*PROBLEM DESCRIPTION:* Once you reach the line containing "DApp client has" in the data below, restate each line word for word up to and including the one containing "of registered airlines".

SOURCE MATERIAL below:

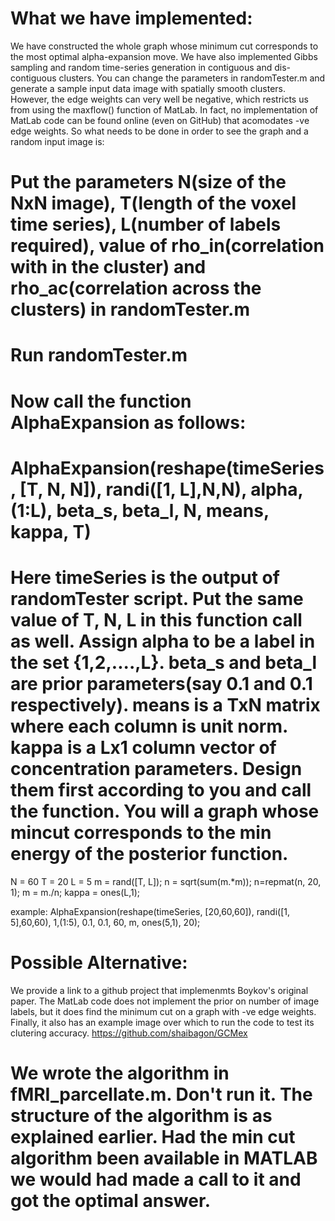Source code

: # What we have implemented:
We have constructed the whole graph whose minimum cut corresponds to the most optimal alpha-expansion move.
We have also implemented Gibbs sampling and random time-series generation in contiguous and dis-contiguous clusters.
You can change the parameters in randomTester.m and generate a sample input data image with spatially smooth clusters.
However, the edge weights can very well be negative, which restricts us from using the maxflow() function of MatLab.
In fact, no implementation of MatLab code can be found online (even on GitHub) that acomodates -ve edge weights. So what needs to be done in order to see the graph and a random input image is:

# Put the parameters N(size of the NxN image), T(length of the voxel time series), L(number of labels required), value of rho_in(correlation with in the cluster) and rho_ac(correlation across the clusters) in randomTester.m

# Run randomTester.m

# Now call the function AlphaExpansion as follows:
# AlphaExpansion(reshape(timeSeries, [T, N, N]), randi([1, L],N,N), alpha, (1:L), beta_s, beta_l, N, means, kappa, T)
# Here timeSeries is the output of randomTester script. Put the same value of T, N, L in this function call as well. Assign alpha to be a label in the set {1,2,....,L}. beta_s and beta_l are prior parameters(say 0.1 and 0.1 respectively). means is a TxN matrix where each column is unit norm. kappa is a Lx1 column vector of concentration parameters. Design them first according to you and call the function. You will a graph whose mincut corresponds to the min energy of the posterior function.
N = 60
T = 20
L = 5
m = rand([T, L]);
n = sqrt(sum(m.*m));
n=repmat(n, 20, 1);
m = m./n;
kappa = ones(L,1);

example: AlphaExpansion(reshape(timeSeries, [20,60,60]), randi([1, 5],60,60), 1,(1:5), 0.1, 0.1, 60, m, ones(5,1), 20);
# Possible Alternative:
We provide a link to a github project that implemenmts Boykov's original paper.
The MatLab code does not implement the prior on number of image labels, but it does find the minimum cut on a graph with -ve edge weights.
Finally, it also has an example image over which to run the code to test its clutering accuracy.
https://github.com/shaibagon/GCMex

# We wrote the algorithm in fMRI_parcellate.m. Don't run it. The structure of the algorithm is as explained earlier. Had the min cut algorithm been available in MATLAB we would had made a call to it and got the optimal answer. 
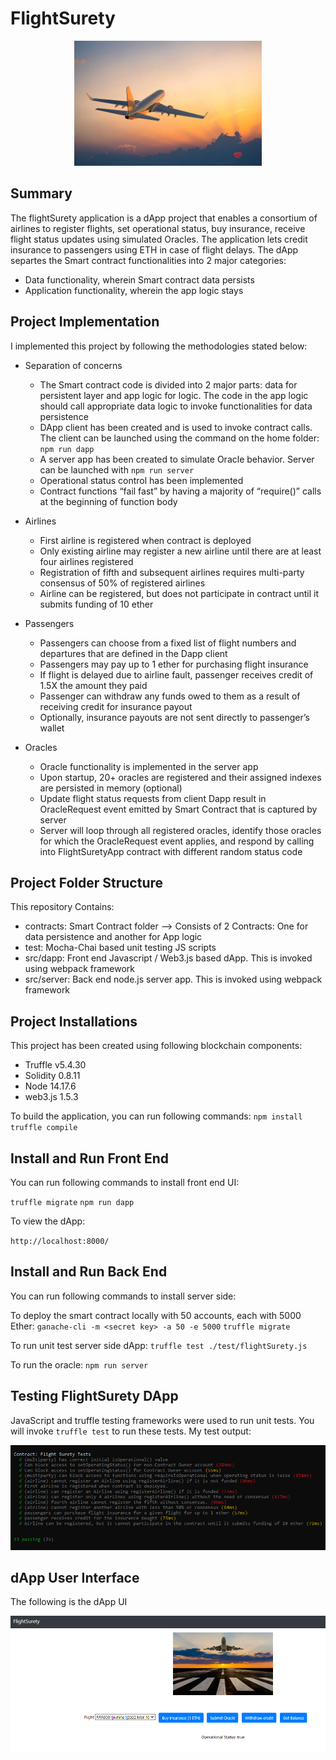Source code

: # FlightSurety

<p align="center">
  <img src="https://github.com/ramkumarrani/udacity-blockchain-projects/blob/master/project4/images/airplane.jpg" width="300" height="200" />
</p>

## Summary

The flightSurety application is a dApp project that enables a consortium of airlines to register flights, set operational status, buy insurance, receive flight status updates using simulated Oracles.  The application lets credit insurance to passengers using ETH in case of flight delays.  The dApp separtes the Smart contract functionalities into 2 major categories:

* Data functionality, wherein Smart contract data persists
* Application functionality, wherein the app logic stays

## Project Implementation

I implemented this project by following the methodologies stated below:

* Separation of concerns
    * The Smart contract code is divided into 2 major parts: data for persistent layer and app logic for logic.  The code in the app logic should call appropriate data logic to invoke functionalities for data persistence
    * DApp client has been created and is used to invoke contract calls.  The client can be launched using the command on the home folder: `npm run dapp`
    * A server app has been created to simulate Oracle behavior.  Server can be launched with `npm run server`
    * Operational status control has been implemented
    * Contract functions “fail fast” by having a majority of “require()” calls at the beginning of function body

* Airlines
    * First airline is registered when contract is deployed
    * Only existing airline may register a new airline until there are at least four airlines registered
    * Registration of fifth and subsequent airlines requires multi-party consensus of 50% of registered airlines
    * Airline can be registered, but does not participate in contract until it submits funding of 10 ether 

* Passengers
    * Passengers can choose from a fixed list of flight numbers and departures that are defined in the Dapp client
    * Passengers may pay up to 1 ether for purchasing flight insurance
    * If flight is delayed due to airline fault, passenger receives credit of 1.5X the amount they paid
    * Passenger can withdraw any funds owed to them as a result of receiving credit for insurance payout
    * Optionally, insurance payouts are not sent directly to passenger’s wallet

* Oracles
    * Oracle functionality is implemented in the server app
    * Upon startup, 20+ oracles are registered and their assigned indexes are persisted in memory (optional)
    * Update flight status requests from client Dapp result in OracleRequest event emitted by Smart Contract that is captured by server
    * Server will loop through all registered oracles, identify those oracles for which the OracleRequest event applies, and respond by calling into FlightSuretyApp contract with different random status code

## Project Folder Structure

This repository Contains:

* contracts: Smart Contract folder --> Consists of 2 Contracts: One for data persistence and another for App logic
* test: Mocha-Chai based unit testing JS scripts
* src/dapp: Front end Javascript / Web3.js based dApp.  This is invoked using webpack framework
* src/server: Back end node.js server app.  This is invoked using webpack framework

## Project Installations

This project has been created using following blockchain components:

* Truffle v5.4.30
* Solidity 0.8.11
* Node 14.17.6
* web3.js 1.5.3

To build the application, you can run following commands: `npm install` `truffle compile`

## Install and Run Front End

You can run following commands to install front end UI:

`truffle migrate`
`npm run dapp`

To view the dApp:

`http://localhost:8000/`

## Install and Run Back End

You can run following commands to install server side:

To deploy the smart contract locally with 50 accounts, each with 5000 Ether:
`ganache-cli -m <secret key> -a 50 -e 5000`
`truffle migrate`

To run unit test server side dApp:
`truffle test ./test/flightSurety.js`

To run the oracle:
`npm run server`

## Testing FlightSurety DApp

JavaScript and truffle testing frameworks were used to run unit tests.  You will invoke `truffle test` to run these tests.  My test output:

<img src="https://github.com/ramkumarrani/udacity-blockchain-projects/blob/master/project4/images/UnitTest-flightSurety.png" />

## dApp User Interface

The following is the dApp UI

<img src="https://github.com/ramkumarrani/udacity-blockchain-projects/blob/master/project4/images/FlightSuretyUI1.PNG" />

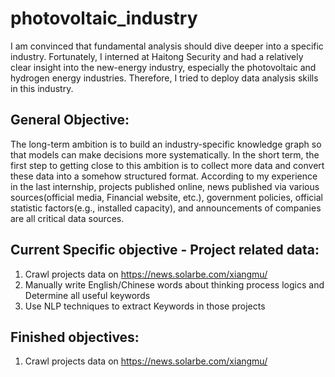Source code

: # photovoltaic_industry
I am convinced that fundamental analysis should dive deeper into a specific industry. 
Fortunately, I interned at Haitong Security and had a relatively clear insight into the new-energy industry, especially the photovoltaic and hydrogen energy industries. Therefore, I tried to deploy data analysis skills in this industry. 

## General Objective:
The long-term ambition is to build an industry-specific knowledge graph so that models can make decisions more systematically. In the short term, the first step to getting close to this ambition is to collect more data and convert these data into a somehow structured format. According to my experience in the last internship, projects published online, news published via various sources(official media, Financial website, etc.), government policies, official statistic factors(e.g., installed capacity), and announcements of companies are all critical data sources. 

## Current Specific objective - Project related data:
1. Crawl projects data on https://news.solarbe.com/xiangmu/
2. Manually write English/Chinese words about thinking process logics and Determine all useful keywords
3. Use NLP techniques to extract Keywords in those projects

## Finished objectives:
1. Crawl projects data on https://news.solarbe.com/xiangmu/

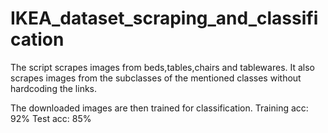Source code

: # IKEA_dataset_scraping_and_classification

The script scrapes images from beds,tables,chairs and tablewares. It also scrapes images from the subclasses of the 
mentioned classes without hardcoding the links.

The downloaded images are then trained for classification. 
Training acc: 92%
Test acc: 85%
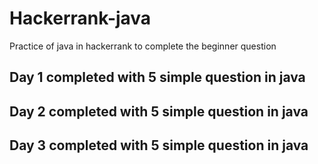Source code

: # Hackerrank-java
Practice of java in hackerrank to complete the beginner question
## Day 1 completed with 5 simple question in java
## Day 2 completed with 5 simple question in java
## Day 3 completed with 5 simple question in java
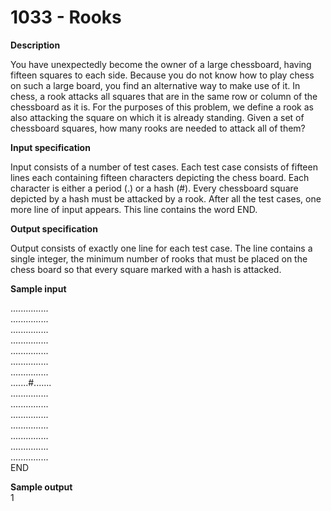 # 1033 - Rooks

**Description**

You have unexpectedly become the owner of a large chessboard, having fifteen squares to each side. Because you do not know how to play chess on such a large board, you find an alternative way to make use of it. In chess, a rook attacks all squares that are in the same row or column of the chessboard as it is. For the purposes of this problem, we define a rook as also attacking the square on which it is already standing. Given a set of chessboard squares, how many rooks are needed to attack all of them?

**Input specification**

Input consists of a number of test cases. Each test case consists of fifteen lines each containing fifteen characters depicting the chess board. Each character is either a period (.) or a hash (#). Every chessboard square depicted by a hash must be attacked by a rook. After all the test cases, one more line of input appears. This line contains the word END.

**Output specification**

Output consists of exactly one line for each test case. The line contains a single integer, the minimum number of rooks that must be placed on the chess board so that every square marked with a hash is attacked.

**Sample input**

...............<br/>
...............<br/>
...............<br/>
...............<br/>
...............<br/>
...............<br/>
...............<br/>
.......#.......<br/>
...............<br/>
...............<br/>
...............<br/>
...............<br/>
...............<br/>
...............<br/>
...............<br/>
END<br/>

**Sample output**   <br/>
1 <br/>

End of SOURCE MATERIAL.

*SOLUTION TO THIS TASK:*
    * DApp client has been created and is used to invoke contract calls.  The client can be launched using the command on the home folder: `npm run dapp`
    * A server app has been created to simulate Oracle behavior.  Server can be launched with `npm run server`
    * Operational status control has been implemented
    * Contract functions “fail fast” by having a majority of “require()” calls at the beginning of function body

* Airlines
    * First airline is registered when contract is deployed
    * Only existing airline may register a new airline until there are at least four airlines registered
    * Registration of fifth and subsequent airlines requires multi-party consensus of 50% of registered airlines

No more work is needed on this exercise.